Today Nintendo issued a revised financial and dividend forecast for the year ending March 31, 2016. It is now expected to earn 12.3% less in Net Sales, 34% less in Operating Income, 54.5% less in Ordinary Income and 51.4% less in profit attributed to parent. This is partly due to exchange rate fluctuation, with about 20 billion yen in foreign exchange losses expected. Nintendo officially states:
Based on the sales performance for the nine months ended December 31, 2015 and after the beginning of the new calendar year, as well as considering recent trends of yen appreciation in foreign currency exchanges, we have modified our financial forecast.
As for applied exchange rates for the full fiscal year, actual exchange rates are applied to all currencies up to January 2016. Assumed exchange rates in and after February 2016 and at the end of the fiscal year have been revised from 120 yen to 115 yen per U.S. dollar and there is no change from 125 yen per euro. As a result, we expect approximately 20.0 billion yen in foreign exchange losses to be reflected in non-operating expenses.
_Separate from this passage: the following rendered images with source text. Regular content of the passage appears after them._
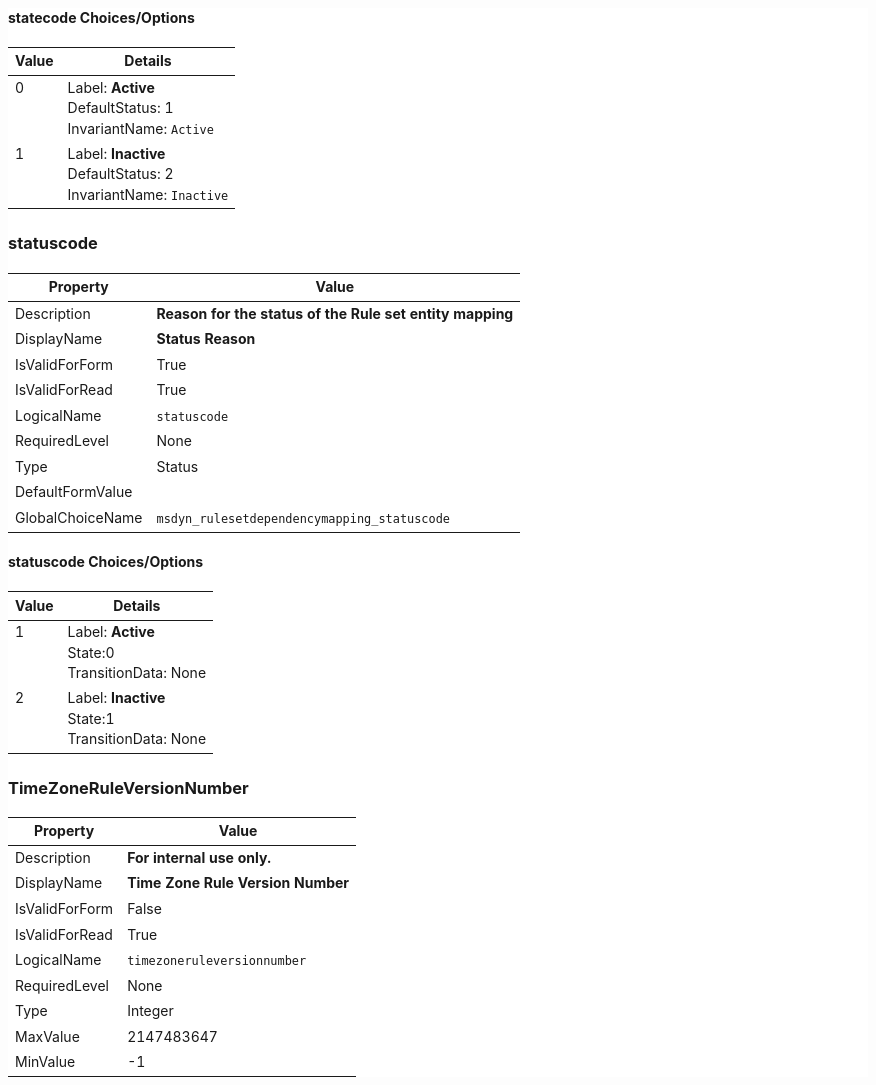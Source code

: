 #### statecode Choices/Options

|Value|Details|
|---|---|
|0|Label: **Active**<br />DefaultStatus: 1<br />InvariantName: `Active`|
|1|Label: **Inactive**<br />DefaultStatus: 2<br />InvariantName: `Inactive`|

### <a name="BKMK_statuscode"></a> statuscode

|Property|Value|
|---|---|
|Description|**Reason for the status of the Rule set entity mapping**|
|DisplayName|**Status Reason**|
|IsValidForForm|True|
|IsValidForRead|True|
|LogicalName|`statuscode`|
|RequiredLevel|None|
|Type|Status|
|DefaultFormValue||
|GlobalChoiceName|`msdyn_rulesetdependencymapping_statuscode`|

#### statuscode Choices/Options

|Value|Details|
|---|---|
|1|Label: **Active**<br />State:0<br />TransitionData: None|
|2|Label: **Inactive**<br />State:1<br />TransitionData: None|

### <a name="BKMK_TimeZoneRuleVersionNumber"></a> TimeZoneRuleVersionNumber

|Property|Value|
|---|---|
|Description|**For internal use only.**|
|DisplayName|**Time Zone Rule Version Number**|
|IsValidForForm|False|
|IsValidForRead|True|
|LogicalName|`timezoneruleversionnumber`|
|RequiredLevel|None|
|Type|Integer|
|MaxValue|2147483647|
|MinValue|-1|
Nintendo 3DS especially took a hit in projections, with Nintendo expecting to sell 1 million less than anticipated. Software sales for the 3DS are expected to sell 9 million less than originally forecast. By comparison, Wii U hardware sales are expected to fall in line with original projections and software will most likely be slightly up as well with 4 million more sold than forecast (thanks Splatooon!).